Поэма эта есть, бесспорно, высшее достижение Блока. В основе – крик отчаяния за гибнущее прошлое, но крик отчаяния, который возвышается до надежды на будущее. Музыка грозных событий внушала Блоку: все, что ты доселе писал, не то; идут другие люди, несут другие сердца, им это не нужно; их победа над старым миром означает и победу над тобой, над твоей лирикой, которая была только предсмертным томлением старого мира… Блок услышал это и принял, – и так как тяжко было принять, и в своей революционной вере искал он помощи неверию своему, и хотел подкрепить и убедить себя, – то приятие революции выразил в наивозможно крайних образах, чтоб уж отрезать все мосты отступления. У Блока нет и тени попытки благочестиво посахарить переворот. Наоборот, он берет его в самых грубых – и только в грубых – его выражениях: стачка проституток, убийство Катьки красногвардейцем, разгром буржуйских этажей… и говорит: приемлю – и вызывающе освящает все это благословением Христа – или, может быть, пытается спасти художественный образ Христа, подперев его революцией.

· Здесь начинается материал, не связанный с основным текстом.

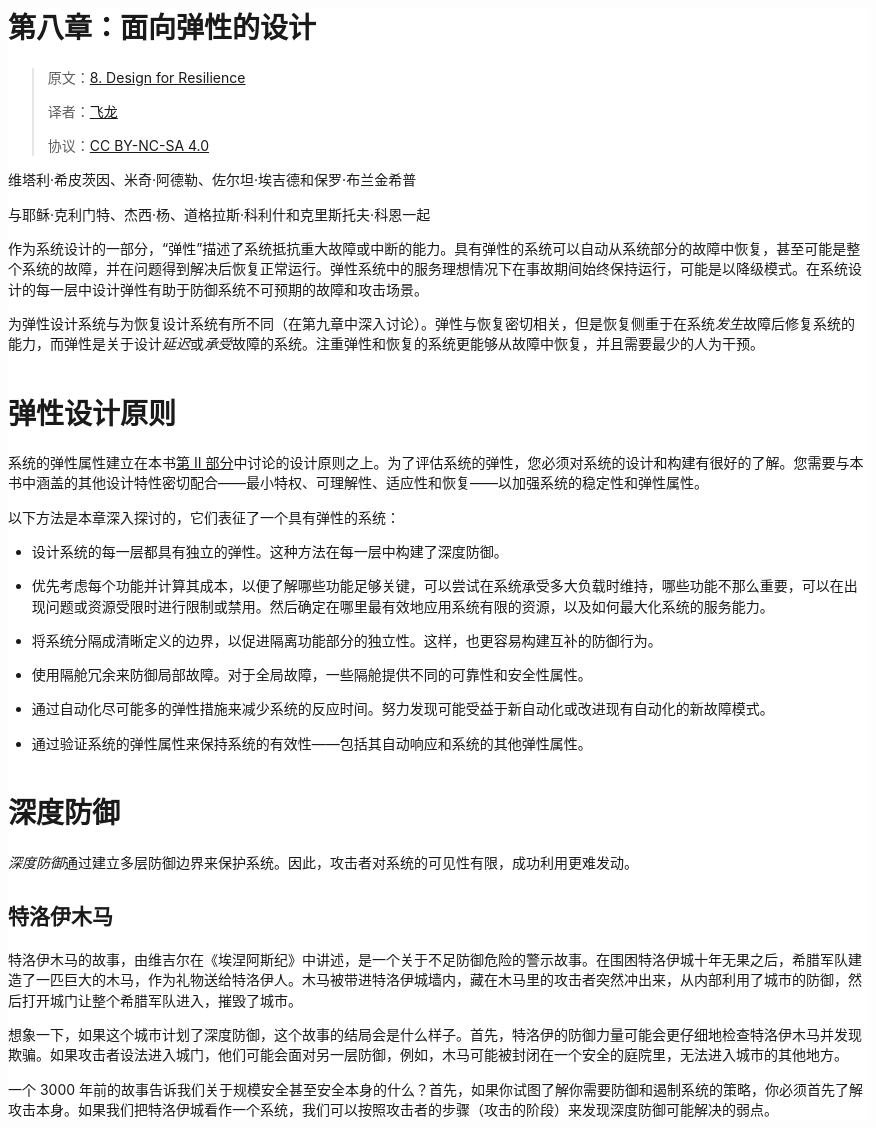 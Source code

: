 # 第八章：面向弹性的设计

> 原文：[8. Design for Resilience](https://google.github.io/building-secure-and-reliable-systems/raw/ch08.html)
> 
> 译者：[飞龙](https://github.com/wizardforcel)
> 
> 协议：[CC BY-NC-SA 4.0](https://creativecommons.org/licenses/by-nc-sa/4.0/)


维塔利·希皮茨因、米奇·阿德勒、佐尔坦·埃吉德和保罗·布兰金希普

与耶稣·克利门特、杰西·杨、道格拉斯·科利什和克里斯托夫·科恩一起

作为系统设计的一部分，“弹性”描述了系统抵抗重大故障或中断的能力。具有弹性的系统可以自动从系统部分的故障中恢复，甚至可能是整个系统的故障，并在问题得到解决后恢复正常运行。弹性系统中的服务理想情况下在事故期间始终保持运行，可能是以降级模式。在系统设计的每一层中设计弹性有助于防御系统不可预期的故障和攻击场景。

为弹性设计系统与为恢复设计系统有所不同（在第九章中深入讨论）。弹性与恢复密切相关，但是恢复侧重于在系统*发生*故障后修复系统的能力，而弹性是关于设计*延迟*或*承受*故障的系统。注重弹性和恢复的系统更能够从故障中恢复，并且需要最少的人为干预。

# 弹性设计原则

系统的弹性属性建立在本书[第 II 部分](part02.html#designing_systems)中讨论的设计原则之上。为了评估系统的弹性，您必须对系统的设计和构建有很好的了解。您需要与本书中涵盖的其他设计特性密切配合——最小特权、可理解性、适应性和恢复——以加强系统的稳定性和弹性属性。

以下方法是本章深入探讨的，它们表征了一个具有弹性的系统：

+   设计系统的每一层都具有独立的弹性。这种方法在每一层中构建了深度防御。

+   优先考虑每个功能并计算其成本，以便了解哪些功能足够关键，可以尝试在系统承受多大负载时维持，哪些功能不那么重要，可以在出现问题或资源受限时进行限制或禁用。然后确定在哪里最有效地应用系统有限的资源，以及如何最大化系统的服务能力。

+   将系统分隔成清晰定义的边界，以促进隔离功能部分的独立性。这样，也更容易构建互补的防御行为。

+   使用隔舱冗余来防御局部故障。对于全局故障，一些隔舱提供不同的可靠性和安全性属性。

+   通过自动化尽可能多的弹性措施来减少系统的反应时间。努力发现可能受益于新自动化或改进现有自动化的新故障模式。

+   通过验证系统的弹性属性来保持系统的有效性——包括其自动响应和系统的其他弹性属性。

# 深度防御

*深度防御*通过建立多层防御边界来保护系统。因此，攻击者对系统的可见性有限，成功利用更难发动。

## 特洛伊木马

特洛伊木马的故事，由维吉尔在《埃涅阿斯纪》中讲述，是一个关于不足防御危险的警示故事。在围困特洛伊城十年无果之后，希腊军队建造了一匹巨大的木马，作为礼物送给特洛伊人。木马被带进特洛伊城墙内，藏在木马里的攻击者突然冲出来，从内部利用了城市的防御，然后打开城门让整个希腊军队进入，摧毁了城市。

想象一下，如果这个城市计划了深度防御，这个故事的结局会是什么样子。首先，特洛伊的防御力量可能会更仔细地检查特洛伊木马并发现欺骗。如果攻击者设法进入城门，他们可能会面对另一层防御，例如，木马可能被封闭在一个安全的庭院里，无法进入城市的其他地方。

一个 3000 年前的故事告诉我们关于规模安全甚至安全本身的什么？首先，如果你试图了解你需要防御和遏制系统的策略，你必须首先了解攻击本身。如果我们把特洛伊城看作一个系统，我们可以按照攻击者的步骤（攻击的阶段）来发现深度防御可能解决的弱点。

И все же «Двенадцать» – не поэма революции. Это лебединая песня индивидуалистического искусства, которое приобщилось к революции. И эта поэма останется. Сумеречная блоковская лирика уже ушла в прошлое и не вернется: не такие совсем предстоят времена, – а «Двенадцать» останутся: злой ветер, плакат, Катька на снегу, революционный шаг и старый мир, как пес паршивый.
И то, что Блок написал «Двенадцать», и то, что он замолчал после «Двенадцати», перестав слышать музыку, вполне вытекает как из характера Блока, так и из той не очень обычной «музыки», какую он уловил в 18-м году. Судорожный и патетический разрыв со всем прошлым стал для поэта фатальным надрывом. Поддержать Блока – если отвлечься от происходивших в его организме разрушительных процессов – могло бы, может быть, только непрерывно нарастающее развитие событий революции, могущественная спираль потрясений, охватывающая весь мир. Но ход истории не приспособлен к психическим потребностям пронзенного революцией романтика. Чтобы держаться на временных отмелях, нужен был иной закал, иная вера в революцию, – понимание ее закономерных ритмов, а не только хаотической музыки ее прилива. У Блока ничего этого не было и быть не могло. Руководителями революции выступали сплошь люди, ему чуждые по психическому складу и даже по обиходу своему. И оттого после «Двенадцати» он свернулся и замолчал. А те, с кем он всегда духовно жил, мудрецы и поэты, – те самые, что всегда оказываются «в нетях», – злобно и ненавистнически отвернулись от него. «Пса паршивого» простить не могли. Блоку перестали подавать руку, как предателю, и лишь после смерти «примирились» и стали доказывать, что в «Двенадцати» нет, в сущности, ничего неожиданного, что это вовсе не от Октября, а от старого Блока, что все элементы «Двенадцати» имеются в прошлом, и пусть большевики не воображают, что Блок – их. И действительно, нетрудно привести из Блока разных периодов слова, ритмы, созвучия, строфы, получившие свое развитие в «Двенадцати». Но можно найти у Блока-индивидуалиста и совсем иные ритмы и настроения; однако же сам-то Блок именно в 1918 г. нашел в себе (конечно, уж не на мостовой, а в себе!) изломанную музыку «Двенадцати». Для этого понадобилась мостовая Октября. Другие с этой мостовой бежали за границу или переселились на внутренние острова. Вот в чем суть, и вот чего Блоку не прощают!